7. Menyatakan bahwa penahanan yang dilakukan oleh termohon terhadap pemohon berdasarkan Surat Perintah Penahanan Direktur Penyidikan Jaksa Agung Muda Tindak Pidana Khusus Nomor: PRIN-55/F. 2/Fd. 2/09/2025 tanggal 4 September 2025 adalah tidak sah dan tidak mengikat secara hukum.
8. Memerintahkan kepada termohon untuk mengeluarkan tersangka Nadiem Anwar Makarim (pemohon dalam perkara praperadilan ini) dari tahanan seketika setelah putusan ini diucapkan.
9. Memerintahkan kepada termohon untuk melakukan rehabilitasi dan mengembalikan kedudukan hukum pemohon sesuai dengan harkat dan martabat pemohon.
10. Memerintahkan kepada termohon untuk menghentikan penyidikan terhadap pemohon dalam perkara a quo sebagaimana Surat Perintah Penyidikan Direktur Penyidikan Jaksa Agung Muda Tindak Pidana Khusus Nomor: Prin-38/F.2/Fd. 2/05/2025 tanggal 20 Mei 2025, Surat Perintah Penyidikan Nomor: Prin-54a/F.2/Fd.2/06/2025 tanggal 11 Juni 2025 jo. Nomor: Prin-57a/F.2 Fd.2/07/2025 tanggal 11 Juli 2025 jo. Nomor: Prin-62a/F.2Fd.2/07/2025 tanggal 21 Juli 2025 jo. Nomor: Prin-78a/F2 Fd.2/07/2025 tanggal 31 Juli 2025, dan Surat Perintah Penyidikan Jaksa Agung Muda Tindak Pidana Khusus Nomor: Prin-67/F.2/Fd.2/09/2025 pada tanggal 4 September 2025 atas nama Nadiem Anwar Makarim.
11. Menyatakan termohon dalam hal ini Kejaksaan Agung Republik Indonesia cq Direktur Penyidikan Jaksa Agung Muda Tindak Pidana Khusus, tidak berwenang untuk melakukan Penyidikan maupun penahanan lebih lanjut terhadap pemohon.
12. Memerintahkan termohon, apabila perkara ini tetap dilanjutkan ke penuntutan dan/atau pemeriksaan pokok perkara, untuk menangguhkan penahanan pemohon dan/atau mengganti penahanan terhadap pemohon dengan:
a.
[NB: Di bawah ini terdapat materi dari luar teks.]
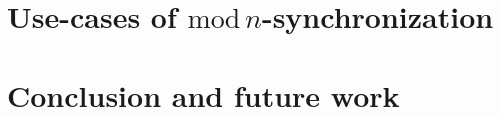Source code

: \documentclass[11pt,letterpaper]{article}
\begin{document}
\section{Use-cases of $\mathrm{mod}\,n$-synchronization}

\section{Conclusion and future work}


\printbibliography
\end{document}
Penahanan rumah atau
b. Penahanan kota.
13. Menghukum termohon untuk membayar biaya-biaya yang timbul dalam perkara ini. Atau apabila Hakim Praperadilan yang memeriksa dan mengadili permohonan a quo berpendapat lain, mohon putusan seadil-adilnya (ex aequo et bono).